Source texts of formatted documents:
-----

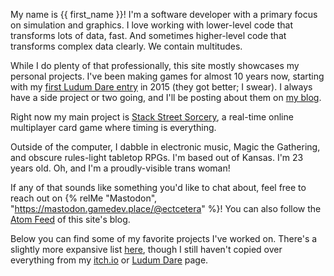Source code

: My name is {{ first_name }}!
I'm a software developer with a primary focus on simulation and graphics.
I love working with lower-level code that transforms lots of data, fast.
And sometimes higher-level code that transforms complex data clearly.
We contain multitudes.

While I do plenty of that professionally, this site mostly showcases my personal projects.
I've been making games for almost 10 years now, starting with my [first Ludum Dare entry](/projects/ld32-golden-spork/) in 2015 (they got better; I swear).
I always have a side project or two going, and I'll be posting about them on [my blog](/blog).

Right now my main project is [Stack Street Sorcery](/projects/stack-street-sorcery/), a real-time online multiplayer card game where timing is everything.

Outside of the computer, I dabble in electronic music, Magic the Gathering, and obscure rules-light tabletop RPGs.
I'm based out of Kansas.
I'm 23 years old.
Oh, and I'm a proudly-visible trans woman!

If any of that sounds like something you'd like to chat about, feel free to reach out on {% relMe "Mastodon", "https://mastodon.gamedev.place/@ectcetera" %}!
You can also follow the [Atom Feed](/blog/atom.xml) of this site's blog.

Below you can find some of my favorite projects I've worked on.
There's a slightly more expansive list [here](/projects), though I still haven't copied over everything from my [itch.io](https://ect.itch.io/) or [Ludum Dare](https://ldjam.com/users/ectucker1/games/) page.
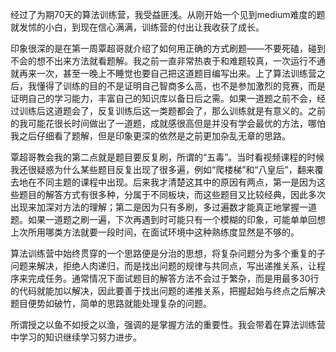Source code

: 经过了为期70天的算法训练营，我受益匪浅。从刚开始一个见到medium难度的题就发怵的小白，到现在信心满满，训练营的付出让我收获了成长。

印象很深的是在第一周覃超哥就介绍了如何用正确的方式刷题——不要死磕，碰到不会的想不出来方法就看题解。我之前一直非常热衷于和难题较真，一次运行不通就再来一次，甚至一晚上不睡觉也要自己把这道题目编写出来。上了算法训练营之后，我懂得了训练的目的不是证明自己智商多么高，也不是参加激烈的竞赛，而是证明自己的学习能力，丰富自己的知识库以备日后之需。如果一道题之前不会，经过训练后这道题会了，反复训练后这一类题都会了，那么训练就是有意义的。之前的我可能花很长时间做出了一道题，成就感很高但是并没有学会最优的方法，哪怕我之后仔细看了题解，但是印象更深的依然是之前更加杂乱无章的思路。

覃超哥教会我的第二点就是题目要反复刷，所谓的“五毒”。当时看视频课程的时候我还很疑惑为什么某些题目反复出现了很多遍，例如“爬楼梯”和“八皇后”，翻来覆去地在不同主题的课程中出现。后来我才清楚这其中的原因有两点，第一是因为这些题目的解答方式有很多种，分属于不同板块，而这些题目又比较经典，因此多次出现来加深对方法的理解；第二是因为只有多刷，多过遍数才能真正地掌握一道题。如果一道题之刷一遍，下次再遇到时可能只有一个模糊的印象，可能单单回想上次所用哪类方法就要一段时间，在面试环境中这种熟练度显然是不够的。

算法训练营中始终贯穿的一个思路便是分治的思想，将复杂问题分为多个重复的子问题来解决，拒绝人肉递归，而是找出问题的规律与共同点，写出递推关系，让程序来完成任务。通常情况下面试题目的解答方法不会过于繁杂，而是用最多30行的代码就能加以解决，因此要善于找出问题的递推关系，把握起始与终点之后解决题目便势如破竹，简单的思路就能处理复杂的问题。

所谓授之以鱼不如授之以渔，强调的是掌握方法的重要性。我会带着在算法训练营中学习的知识继续学习努力进步。
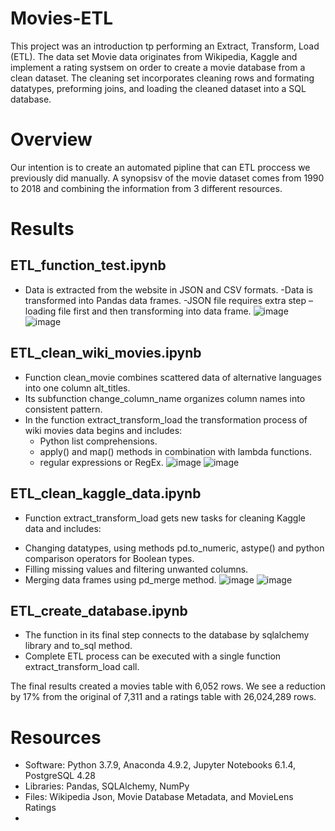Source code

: # Movies-ETL
This project was an introduction tp performing an Extract, Transform, Load (ETL). The data set Movie data originates from Wikipedia, Kaggle and  implement a rating systsem on order to create a movie database from a clean dataset. The cleaning set incorporates cleaning rows and formating datatypes, preforming joins, and loading the cleaned dataset into a SQL database.

# Overview
Our intention is to create an automated pipline that can ETL proccess we previously did manually. A synopsisv of the movie dataset comes from 1990 to 2018 and combining the information from 3 different resources.

# Results
## ETL_function_test.ipynb
- Data is extracted from the website in JSON and CSV formats.
-Data is transformed into Pandas data frames.
-JSON file requires extra step – loading file first and then transforming into data frame.
![image](https://user-images.githubusercontent.com/31675832/149044887-9f52aadf-bb60-4fb2-90d0-8fbebc3026f8.png)
![image](https://user-images.githubusercontent.com/31675832/149044970-4b785742-a516-4ffa-96cb-d258133b7f5b.png)

## ETL_clean_wiki_movies.ipynb
- Function clean_movie combines scattered data of alternative languages into one column alt_titles.
- Its subfunction change_column_name organizes column names into consistent pattern.
- In the function extract_transform_load the transformation process of wiki movies data begins and includes:
  * Python list comprehensions.
  * apply() and map() methods in combination with lambda functions.
  * regular expressions or RegEx.
 ![image](https://user-images.githubusercontent.com/31675832/149045070-cebeba72-628b-4e44-9c86-ba526e4a9f65.png)
![image](https://user-images.githubusercontent.com/31675832/149045077-bedf381c-46f0-44c4-a770-983379011139.png)

 
 ## ETL_clean_kaggle_data.ipynb
 - Function extract_transform_load gets new tasks for cleaning Kaggle data and includes:
  * Changing datatypes, using methods pd.to_numeric, astype() and python comparison operators for Boolean types.
  * Filling missing values and filtering unwanted columns.
  *  Merging data frames using pd_merge method.
![image](https://user-images.githubusercontent.com/31675832/149044743-ce0cfce7-5401-43b1-99dc-e10fa3f9580c.png)
![image](https://user-images.githubusercontent.com/31675832/149044767-a9b14a8e-0a5c-4549-ab41-5f2262a725a7.png)


## ETL_create_database.ipynb
- The function in its final step connects to the database by sqlalchemy library and to_sql method.
- Complete ETL process can be executed with a single function extract_transform_load call.

The final results created a movies table with 6,052 rows. We see a reduction by 17% from the original of 7,311 and a ratings table with 26,024,289 rows.


# Resources
- Software: Python 3.7.9, Anaconda 4.9.2, Jupyter Notebooks 6.1.4, PostgreSQL 4.28
- Libraries: Pandas, SQLAlchemy, NumPy
- Files: Wikipedia Json, Movie Database Metadata, and MovieLens Ratings
-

-----

Requirement –
Write the entries out again exactly as they appear, with the pictures omitted.

Reply to the exercise –
Source code

: My name is {{ first_name }}!
I'm a software developer with a primary focus on simulation and graphics.
I love working with lower-level code that transforms lots of data, fast.
And sometimes higher-level code that transforms complex data clearly.
We contain multitudes.

While I do plenty of that professionally, this site mostly showcases my personal projects.
I've been making games for almost 10 years now, starting with my [first Ludum Dare entry](/projects/ld32-golden-spork/) in 2015 (they got better; I swear).
I always have a side project or two going, and I'll be posting about them on [my blog](/blog).

Right now my main project is [Stack Street Sorcery](/projects/stack-street-sorcery/), a real-time online multiplayer card game where timing is everything.

Outside of the computer, I dabble in electronic music, Magic the Gathering, and obscure rules-light tabletop RPGs.
I'm based out of Kansas.
I'm 23 years old.
Oh, and I'm a proudly-visible trans woman!

If any of that sounds like something you'd like to chat about, feel free to reach out on {% relMe "Mastodon", "https://mastodon.gamedev.place/@ectcetera" %}!
You can also follow the [Atom Feed](/blog/atom.xml) of this site's blog.

Below you can find some of my favorite projects I've worked on.
There's a slightly more expansive list [here](/projects), though I still haven't copied over everything from my [itch.io](https://ect.itch.io/) or [Ludum Dare](https://ldjam.com/users/ectucker1/games/) page.
Source code

: 经过了为期70天的算法训练营，我受益匪浅。从刚开始一个见到medium难度的题就发怵的小白，到现在信心满满，训练营的付出让我收获了成长。

印象很深的是在第一周覃超哥就介绍了如何用正确的方式刷题——不要死磕，碰到不会的想不出来方法就看题解。我之前一直非常热衷于和难题较真，一次运行不通就再来一次，甚至一晚上不睡觉也要自己把这道题目编写出来。上了算法训练营之后，我懂得了训练的目的不是证明自己智商多么高，也不是参加激烈的竞赛，而是证明自己的学习能力，丰富自己的知识库以备日后之需。如果一道题之前不会，经过训练后这道题会了，反复训练后这一类题都会了，那么训练就是有意义的。之前的我可能花很长时间做出了一道题，成就感很高但是并没有学会最优的方法，哪怕我之后仔细看了题解，但是印象更深的依然是之前更加杂乱无章的思路。

覃超哥教会我的第二点就是题目要反复刷，所谓的“五毒”。当时看视频课程的时候我还很疑惑为什么某些题目反复出现了很多遍，例如“爬楼梯”和“八皇后”，翻来覆去地在不同主题的课程中出现。后来我才清楚这其中的原因有两点，第一是因为这些题目的解答方式有很多种，分属于不同板块，而这些题目又比较经典，因此多次出现来加深对方法的理解；第二是因为只有多刷，多过遍数才能真正地掌握一道题。如果一道题之刷一遍，下次再遇到时可能只有一个模糊的印象，可能单单回想上次所用哪类方法就要一段时间，在面试环境中这种熟练度显然是不够的。

算法训练营中始终贯穿的一个思路便是分治的思想，将复杂问题分为多个重复的子问题来解决，拒绝人肉递归，而是找出问题的规律与共同点，写出递推关系，让程序来完成任务。通常情况下面试题目的解答方法不会过于繁杂，而是用最多30行的代码就能加以解决，因此要善于找出问题的递推关系，把握起始与终点之后解决题目便势如破竹，简单的思路就能处理复杂的问题。

所谓授之以鱼不如授之以渔，强调的是掌握方法的重要性。我会带着在算法训练营中学习的知识继续学习努力进步。
Source code

: # Movies-ETL
This project was an introduction tp performing an Extract, Transform, Load (ETL). The data set Movie data originates from Wikipedia, Kaggle and  implement a rating systsem on order to create a movie database from a clean dataset. The cleaning set incorporates cleaning rows and formating datatypes, preforming joins, and loading the cleaned dataset into a SQL database.

# Overview
Our intention is to create an automated pipline that can ETL proccess we previously did manually. A synopsisv of the movie dataset comes from 1990 to 2018 and combining the information from 3 different resources.

# Results
## ETL_function_test.ipynb
- Data is extracted from the website in JSON and CSV formats.
-Data is transformed into Pandas data frames.
-JSON file requires extra step – loading file first and then transforming into data frame.
![image](https://user-images.githubusercontent.com/31675832/149044887-9f52aadf-bb60-4fb2-90d0-8fbebc3026f8.png)
![image](https://user-images.githubusercontent.com/31675832/149044970-4b785742-a516-4ffa-96cb-d258133b7f5b.png)

## ETL_clean_wiki_movies.ipynb
- Function clean_movie combines scattered data of alternative languages into one column alt_titles.
- Its subfunction change_column_name organizes column names into consistent pattern.
- In the function extract_transform_load the transformation process of wiki movies data begins and includes:
  * Python list comprehensions.
  * apply() and map() methods in combination with lambda functions.
  * regular expressions or RegEx.
 ![image](https://user-images.githubusercontent.com/31675832/149045070-cebeba72-628b-4e44-9c86-ba526e4a9f65.png)
![image](https://user-images.githubusercontent.com/31675832/149045077-bedf381c-46f0-44c4-a770-983379011139.png)

 
 ## ETL_clean_kaggle_data.ipynb
 - Function extract_transform_load gets new tasks for cleaning Kaggle data and includes:
  * Changing datatypes, using methods pd.to_numeric, astype() and python comparison operators for Boolean types.
  * Filling missing values and filtering unwanted columns.
  *  Merging data frames using pd_merge method.
![image](https://user-images.githubusercontent.com/31675832/149044743-ce0cfce7-5401-43b1-99dc-e10fa3f9580c.png)
![image](https://user-images.githubusercontent.com/31675832/149044767-a9b14a8e-0a5c-4549-ab41-5f2262a725a7.png)


## ETL_create_database.ipynb
- The function in its final step connects to the database by sqlalchemy library and to_sql method.
- Complete ETL process can be executed with a single function extract_transform_load call.

The final results created a movies table with 6,052 rows. We see a reduction by 17% from the original of 7,311 and a ratings table with 26,024,289 rows.


# Resources
- Software: Python 3.7.9, Anaconda 4.9.2, Jupyter Notebooks 6.1.4, PostgreSQL 4.28
- Libraries: Pandas, SQLAlchemy, NumPy
- Files: Wikipedia Json, Movie Database Metadata, and MovieLens Ratings
-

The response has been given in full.